Kenyans, Nigerians face-off on Twitter

A Twitter hashtag that reportedly sprang up following the first visit of Facebook's founder to Africa could have implications for the control of social media in regions across Africa.

Mark Zuckerburg recently visited Kenya and Nigeria, Facebook's top markets in Africa, and during his visit the #KenyavsNigeria hashtag sprang up - supposedly to report on the coverage of the visit on both ends from individual users' perspective.

Now, with #KenyavsNigeria, which is understood to have started around 3 September, citizens of both countries are using this social media extension of the Facebook exec's historical visit in clearly different ways.

Tweets such as A Nigerian street boy in Nairobi collected a coin in a bin and history was made...Naira was discovered #KenyaVsNigeria and What Nigerians are doing to Kenyans has deviated from our cultural part. We're taught to always respect the less-privileged #KenyaVsNigeria, reveals the extent of the exchange.

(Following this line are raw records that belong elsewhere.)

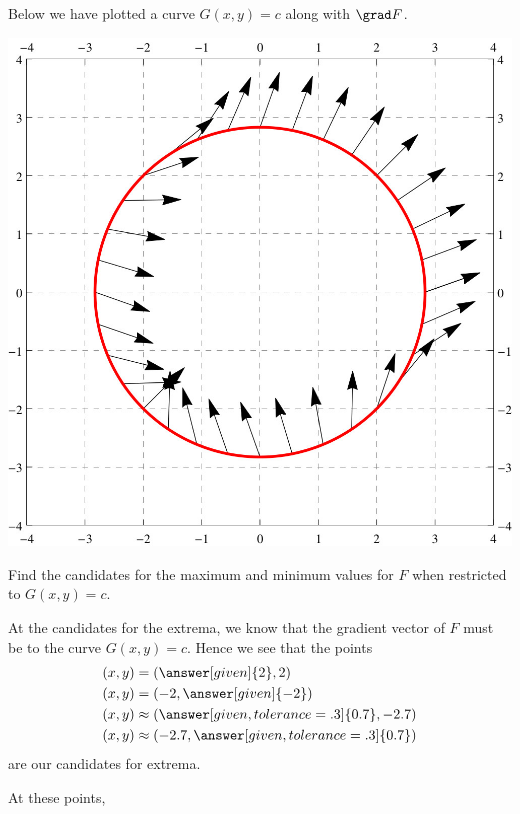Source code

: \documentclass{ximera}
\begin{document}
\begin{example}
  Below we have plotted a curve $G(x,y) = c$ along with $\grad F$.
  \begin{image}
    \includegraphics{curveVectors1.jpg}
  \end{image}
  Find the candidates for the maximum and minimum values for $F$ when
  restricted to $G(x,y) = c$.
  \begin{explanation}
    At the candidates for the extrema, we know that the gradient
    vector of $F$ must be
     to
    the curve $G(x,y) = c$. Hence we
    see that the points
    \begin{align*}
      (x,y) &= \left(\answer[given]{2},2\right)\\
      (x,y) &= \left(-2,\answer[given]{-2}\right)\\
      (x,y) &\approx \left(\answer[given,tolerance=.3]{0.7},-2.7\right)\\
      (x,y) &\approx \left(-2.7,\answer[given,tolerance=.3]{0.7}\right)
    \end{align*}
    are our candidates for extrema.
        \begin{feedback}[correct]
      At these points,
      \begin{image}

\end{image}
\end{feedback}
\end{explanation}
\end{example}
\end{document}
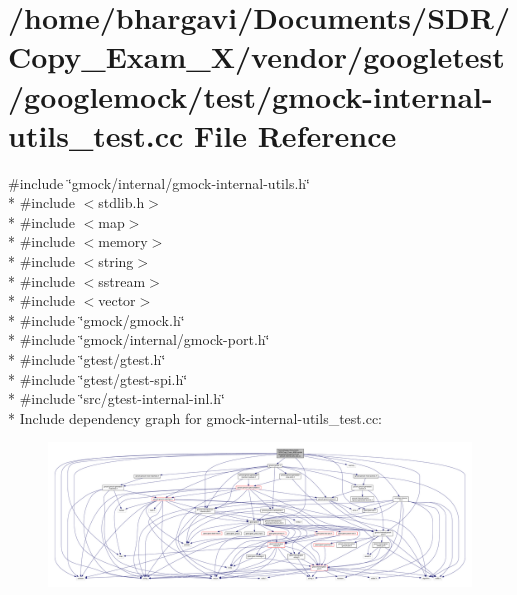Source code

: \hypertarget{gmock-internal-utils__test_8cc}{}\section{/home/bhargavi/\+Documents/\+S\+D\+R/\+Copy\+\_\+\+Exam\+\_\+X/vendor/googletest/googlemock/test/gmock-\/internal-\/utils\+\_\+test.cc File Reference}
\label{gmock-internal-utils__test_8cc}
{\ttfamily \#include \char`\"{}gmock/internal/gmock-\/internal-\/utils.\+h\char`\"{}}\\*
{\ttfamily \#include $<$stdlib.\+h$>$}\\*
{\ttfamily \#include $<$map$>$}\\*
{\ttfamily \#include $<$memory$>$}\\*
{\ttfamily \#include $<$string$>$}\\*
{\ttfamily \#include $<$sstream$>$}\\*
{\ttfamily \#include $<$vector$>$}\\*
{\ttfamily \#include \char`\"{}gmock/gmock.\+h\char`\"{}}\\*
{\ttfamily \#include \char`\"{}gmock/internal/gmock-\/port.\+h\char`\"{}}\\*
{\ttfamily \#include \char`\"{}gtest/gtest.\+h\char`\"{}}\\*
{\ttfamily \#include \char`\"{}gtest/gtest-\/spi.\+h\char`\"{}}\\*
{\ttfamily \#include \char`\"{}src/gtest-\/internal-\/inl.\+h\char`\"{}}\\*
Include dependency graph for gmock-\/internal-\/utils\+\_\+test.cc\+:
\nopagebreak
\begin{figure}[H]
\begin{center}
\leavevmode
\includegraphics[width=350pt]{gmock-internal-utils__test_8cc__incl}
\end{center}
\end{figure}
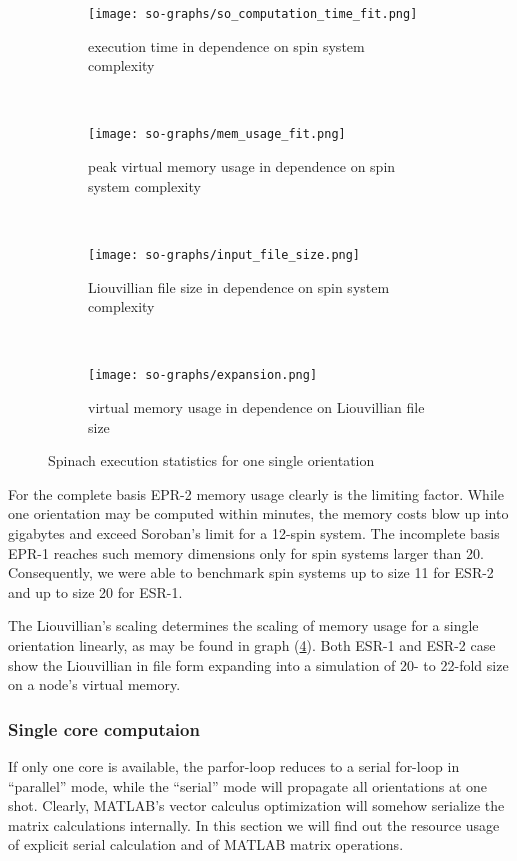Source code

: \documentclass[11.5pt,a4paper]{article}
\begin{document}
\begin{figure}
        \begin{subfigure}[b]{0.45\textwidth}
                \centering
                \texttt{[image: so-graphs/so\_computation\_time\_fit.png]}
                \caption{execution time in dependence on spin system complexity}
                \label{fig-so-runtime}
        \end{subfigure}
        ~ 
        \begin{subfigure}[b]{0.45\textwidth}
                \centering
                \texttt{[image: so-graphs/mem\_usage\_fit.png]}
                \caption{peak virtual memory usage in dependence on spin system complexity}
                \label{fig-so-memory}
        \end{subfigure}
        \\
        \begin{subfigure}[b]{0.45\textwidth}
                \centering
                \texttt{[image: so-graphs/input\_file\_size.png]}
                \caption{Liouvillian file size in dependence on spin system complexity}
                \label{fig-so-file-size}
        \end{subfigure}
	~ 
	\begin{subfigure}[b]{0.45\textwidth}
                \centering
                \texttt{[image: so-graphs/expansion.png]}
                \caption{virtual memory usage in dependence on Liouvillian file size}
                \label{fig-so-expansion}
        \end{subfigure}
        \caption{Spinach execution statistics for one single orientation}
	\label{fig-so-stats}
\end{figure}

For the complete basis EPR-2 memory usage clearly is the limiting factor. While one orientation may be computed within minutes, the memory costs blow up into gigabytes and exceed Soroban's limit for a 12-spin system. The incomplete basis EPR-1 reaches such memory dimensions only for spin systems larger than 20. Consequently, we were able to benchmark spin systems up to size 11 for ESR-2 and up to size 20 for ESR-1. 

The Liouvillian's scaling determines the scaling of memory usage for a single orientation linearly, as may be found in graph (\ref{fig-so-expansion}). Both ESR-1 and ESR-2 case show the Liouvillian in file form expanding into a simulation of 20- to 22-fold size on a node's virtual memory.

\subsubsection{Single core computaion}
If only one core is available, the parfor-loop reduces to a serial for-loop in ``parallel'' mode, while the ``serial'' mode will propagate all orientations at one shot. Clearly, MATLAB's vector calculus optimization will somehow serialize the matrix calculations internally. In this section we will find out the resource usage of explicit serial calculation and of MATLAB matrix operations.
\end{document}
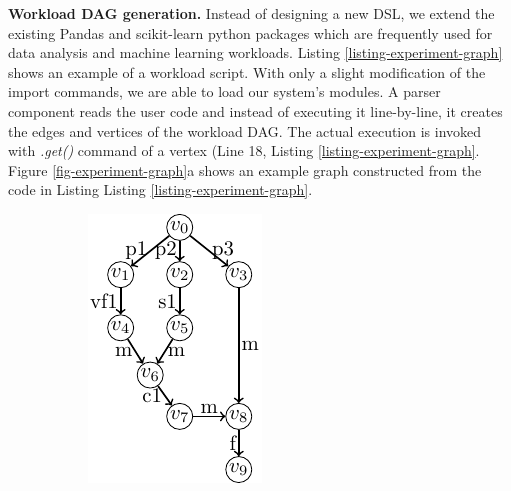 \textbf{Workload DAG generation.}
Instead of designing a new DSL, we extend the existing Pandas and scikit-learn \cite{sklearn_api} python packages which are frequently used for data analysis and machine learning workloads.
Listing \ref{listing-experiment-graph} shows an example of a workload script.
With only a slight modification of the import commands, we are able to load our system's modules.
A parser component reads the user code and instead of executing it line-by-line, it creates the edges and vertices of the workload DAG.
The actual execution is invoked with \textit{.get()} command of a vertex (Line 18, Listing \ref{listing-experiment-graph}.
Figure \ref{fig-experiment-graph}a shows an example graph constructed from the code in Listing  Listing \ref{listing-experiment-graph}.
\begin{figure}
\begin{subfigure}[b]{0.4\linewidth}
\centering
\includegraphics[width=0.8\linewidth]{../images/tikz-standalone/example-graph}
\caption{}
\end{subfigure}%
\begin{subfigure}[b]{0.6\linewidth}

\end{subfigure}
\end{figure}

This exchange is coming at a time when there are rife debates over the regulation of social media in various African countries.

Over the past year, South Africa, Ethiopia, Kenya, Nigeria, Angola, Madagascar and Zimbabwe have passed or proposed laws to fight threats that could be connected to social media use.

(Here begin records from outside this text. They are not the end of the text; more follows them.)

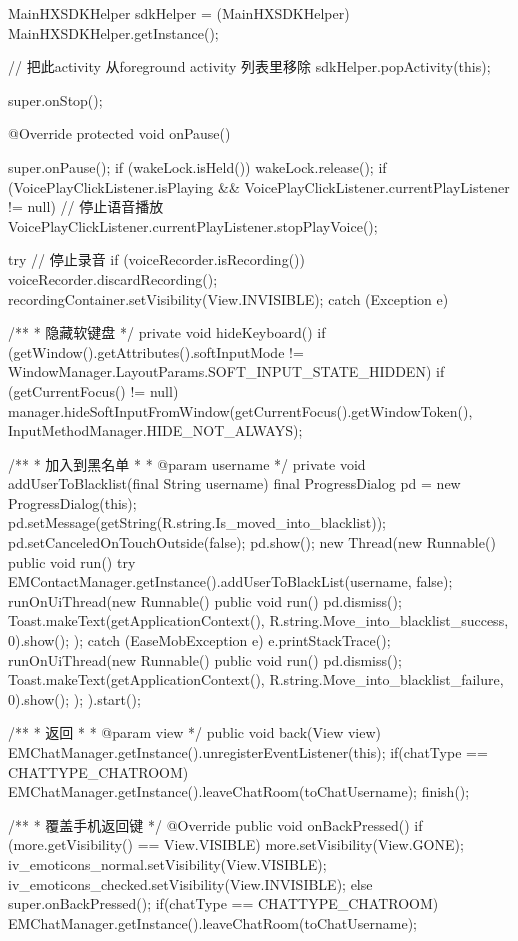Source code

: {{		MainHXSDKHelper sdkHelper = (MainHXSDKHelper) MainHXSDKHelper.getInstance();

		// 把此activity 从foreground activity 列表里移除
		sdkHelper.popActivity(this);
		
		super.onStop();
	}

	@Override
	protected void onPause() {
		super.onPause();
		if (wakeLock.isHeld())
			wakeLock.release();
		if (VoicePlayClickListener.isPlaying && VoicePlayClickListener.currentPlayListener != null) {
			// 停止语音播放
			VoicePlayClickListener.currentPlayListener.stopPlayVoice();
		}

		try {
			// 停止录音
			if (voiceRecorder.isRecording()) {
				voiceRecorder.discardRecording();
				recordingContainer.setVisibility(View.INVISIBLE);
			}
		} catch (Exception e) {
		}
	}

	/**
	 * 隐藏软键盘
	 */
	private void hideKeyboard() {
		if (getWindow().getAttributes().softInputMode != WindowManager.LayoutParams.SOFT_INPUT_STATE_HIDDEN) {
			if (getCurrentFocus() != null)
				manager.hideSoftInputFromWindow(getCurrentFocus().getWindowToken(), InputMethodManager.HIDE_NOT_ALWAYS);
		}
	}

	/**
	 * 加入到黑名单
	 * 
	 * @param username
	 */
	private void addUserToBlacklist(final String username) {
		final ProgressDialog pd = new ProgressDialog(this);
		pd.setMessage(getString(R.string.Is_moved_into_blacklist));
		pd.setCanceledOnTouchOutside(false);
		pd.show();
		new Thread(new Runnable() {
			public void run() {
				try {
					EMContactManager.getInstance().addUserToBlackList(username, false);
					runOnUiThread(new Runnable() {
						public void run() {
							pd.dismiss();
							Toast.makeText(getApplicationContext(), R.string.Move_into_blacklist_success, 0).show();
						}
					});
				} catch (EaseMobException e) {
					e.printStackTrace();
					runOnUiThread(new Runnable() {
						public void run() {
							pd.dismiss();
							Toast.makeText(getApplicationContext(), R.string.Move_into_blacklist_failure, 0).show();
						}
					});
				}
			}
		}).start();
	}

	/**
	 * 返回
	 * 
	 * @param view
	 */
	public void back(View view) {
		EMChatManager.getInstance().unregisterEventListener(this);
		if(chatType == CHATTYPE_CHATROOM){
			EMChatManager.getInstance().leaveChatRoom(toChatUsername);
		}
		finish();
	}

	/**
	 * 覆盖手机返回键
	 */
	@Override
	public void onBackPressed() {
		if (more.getVisibility() == View.VISIBLE) {
			more.setVisibility(View.GONE);
			iv_emoticons_normal.setVisibility(View.VISIBLE);
			iv_emoticons_checked.setVisibility(View.INVISIBLE);
		} else {
			super.onBackPressed();
			if(chatType == CHATTYPE_CHATROOM){
				EMChatManager.getInstance().leaveChatRoom(toChatUsername);
			}
		}
	}

}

Particular reference would be made to Nigeria where journalists and bloggers claim that their politicians are using the 2015 Cyber Crime (Prohibition, Prevention, Etc) Act to curtail freedom of expression, and in Kenya where there has been reluctance to accept legislation to curb cyber crime and regulate social media which is expected to be implemented before the August 2017 general elections.

This is not the first time such a Twitter exchange would be recorded on the part of Nigerians and Kenyans. In 2013, following what was described as an unfair treatment to the Kenyan national football by the Nigerian sports officials when they visited for a qualifier match, #SomeoneTellKenya and #SomeoneTellNigeria hashtags came up for users from both ends venting their grievances.